El código restricto es excluyente por definición. Además, no implica una delimitación exhaustiva de la casuística de uso. Antes bien, su campo de actuación suele ser ambiguo. Esto se debe a que los conceptos en que se basa se adaptan a realidades polimórficas, que pretenden tanto ser canal de información cuanto refuerzo de la estructura cerrada a la que pertenece.
Precisamente por la indefinición y por el prestigio de la restricción, es el código susceptible de rebasar la frontera de la mera contención grupal y colonizar el habla del público en general, independientemente de la estructura socio-territorial en la que desarrolle su existencia.
Nosotros hemos democratizado la terminología psicológica sin saber, claro está, demasiado bien a qué se refería originalmente el término. El diagnóstico popular es avanzadísimo en este sentido, y puede mostrarse en la expansión, por ejemplo, del “déficit de atención” y de la “hiperactividad” en nuestras conversaciones ordinarias.
Raro es hoy el menor al que no le acosa la sombra alargada de la hiperactividad, sin someter su entorno (sí, los niños viven en, con y para) al más mínimo análisis. También la falta de atención del entorno hacia la vida de un niño suele achacarse a un mal niño en cuestión.

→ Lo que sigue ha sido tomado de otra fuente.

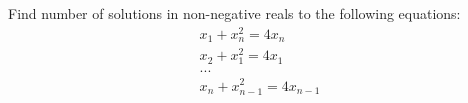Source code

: Find number of solutions in non-negative reals to the following equations:
\begin{eqnarray*}x_1 + x_n ^2 = 4x_n \\ x_2 + x_1 ^2 = 4x_1 \\ ... \\ x_n + x_{n-1}^2 = 4x_{n-1} \end{eqnarray*}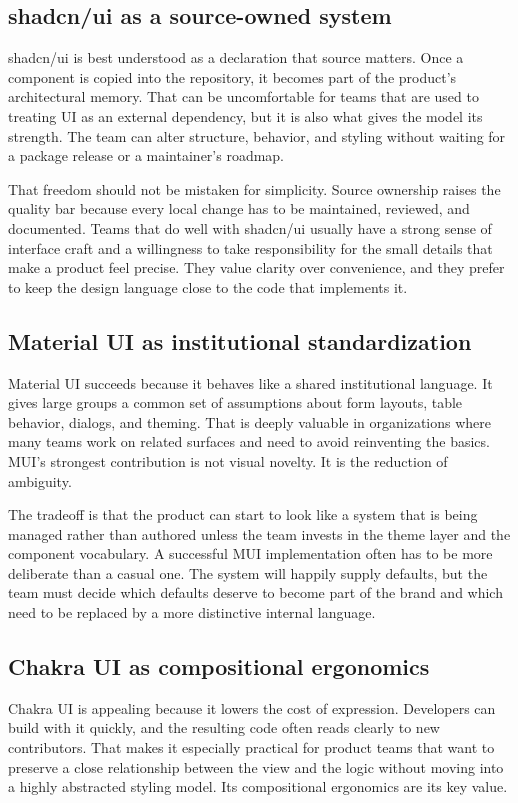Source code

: \documentclass[11pt,twoside,a4paper]{article}
\begin{document}
\subsection{shadcn/ui as a source-owned system}
shadcn/ui is best understood as a declaration that source matters. Once a component is copied into the repository, it becomes part of the product's architectural memory. That can be uncomfortable for teams that are used to treating UI as an external dependency, but it is also what gives the model its strength. The team can alter structure, behavior, and styling without waiting for a package release or a maintainer's roadmap.

That freedom should not be mistaken for simplicity. Source ownership raises the quality bar because every local change has to be maintained, reviewed, and documented. Teams that do well with shadcn/ui usually have a strong sense of interface craft and a willingness to take responsibility for the small details that make a product feel precise. They value clarity over convenience, and they prefer to keep the design language close to the code that implements it.

\subsection{Material UI as institutional standardization}
Material UI succeeds because it behaves like a shared institutional language. It gives large groups a common set of assumptions about form layouts, table behavior, dialogs, and theming. That is deeply valuable in organizations where many teams work on related surfaces and need to avoid reinventing the basics. MUI's strongest contribution is not visual novelty. It is the reduction of ambiguity.

The tradeoff is that the product can start to look like a system that is being managed rather than authored unless the team invests in the theme layer and the component vocabulary. A successful MUI implementation often has to be more deliberate than a casual one. The system will happily supply defaults, but the team must decide which defaults deserve to become part of the brand and which need to be replaced by a more distinctive internal language.

\subsection{Chakra UI as compositional ergonomics}
Chakra UI is appealing because it lowers the cost of expression. Developers can build with it quickly, and the resulting code often reads clearly to new contributors. That makes it especially practical for product teams that want to preserve a close relationship between the view and the logic without moving into a highly abstracted styling model. Its compositional ergonomics are its key value.
\end{document}
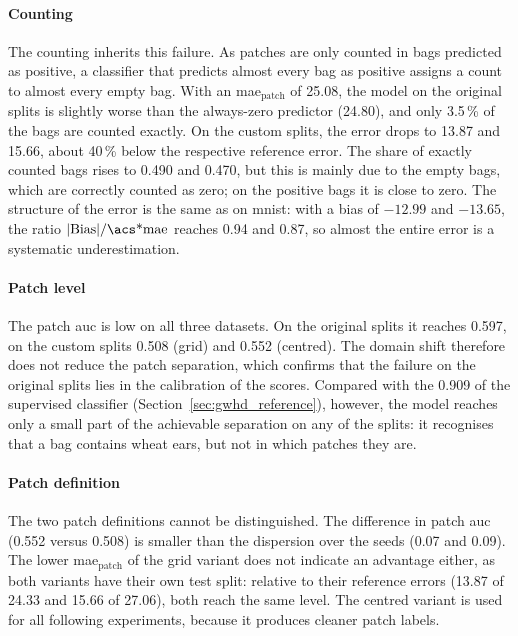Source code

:\documentclass[12pt,parskip = half, DIV=classic,listof=totoc]{scrartcl}
\begin{document}
				\paragraph{Counting}
				The counting inherits this failure. As patches are only counted in bags
				predicted as positive, a classifier that predicts almost every bag as positive
				assigns a count to almost every empty bag. With an \acs*{mae}$_{\text{patch}}$ of
				25.08, the model on the original splits is slightly worse than the always-zero
				predictor (24.80), and only 3.5\,\% of the bags are counted exactly. On the
				custom splits, the error drops to 13.87 and 15.66, about 40\,\% below the
				respective reference error. The share of exactly counted bags rises to 0.490 and
				0.470, but this is mainly due to the empty bags, which are correctly counted as
				zero; on the positive bags it is close to zero. The structure of the error is the
				same as on \ac{mnist}: with a bias of $-12.99$ and $-13.65$, the ratio
				$|\text{Bias}|/\text{\acs*{mae}}$ reaches 0.94 and 0.87, so almost the entire
				error is a systematic underestimation.
				
				\paragraph{Patch level}
				The patch \ac{auc} is low on all three datasets. On the original splits it
				reaches 0.597, on the custom splits 0.508 (grid) and 0.552 (centred). The domain
				shift therefore does not reduce the patch separation, which confirms that the
				failure on the original splits lies in the calibration of the scores. Compared
				with the 0.909 of the supervised classifier (Section~\ref{sec:gwhd_reference}),
				however, the model reaches only a small part of the achievable separation on any
				of the splits: it recognises that a bag contains wheat ears, but not in which
				patches they are.
				
				\paragraph{Patch definition}
				The two patch definitions cannot be distinguished. The difference in patch
				\ac{auc} (0.552 versus 0.508) is smaller than the dispersion over the seeds (0.07
				and 0.09). The lower \acs*{mae}$_{\text{patch}}$ of the grid variant does not
				indicate an advantage either, as both variants have their own test split: relative
				to their reference errors (13.87 of 24.33 and 15.66 of 27.06), both reach the same
				level. The centred variant is used for all following experiments, because it
				produces cleaner patch labels.
				
\end{document}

Está claro que la ordenación, la clasificación de la continuidad de la experiencia en la discreción del lenguaje puede proporcionarnos cierta tranquilidad, y que ante la demanda de tranquilidad uno se acerca a las categorías de prestigio.
También es cierto que la tranquilidad conceptual suele derivar en estancamiento existencial: poner la etiqueta es más sencillo que deshacerse de ella.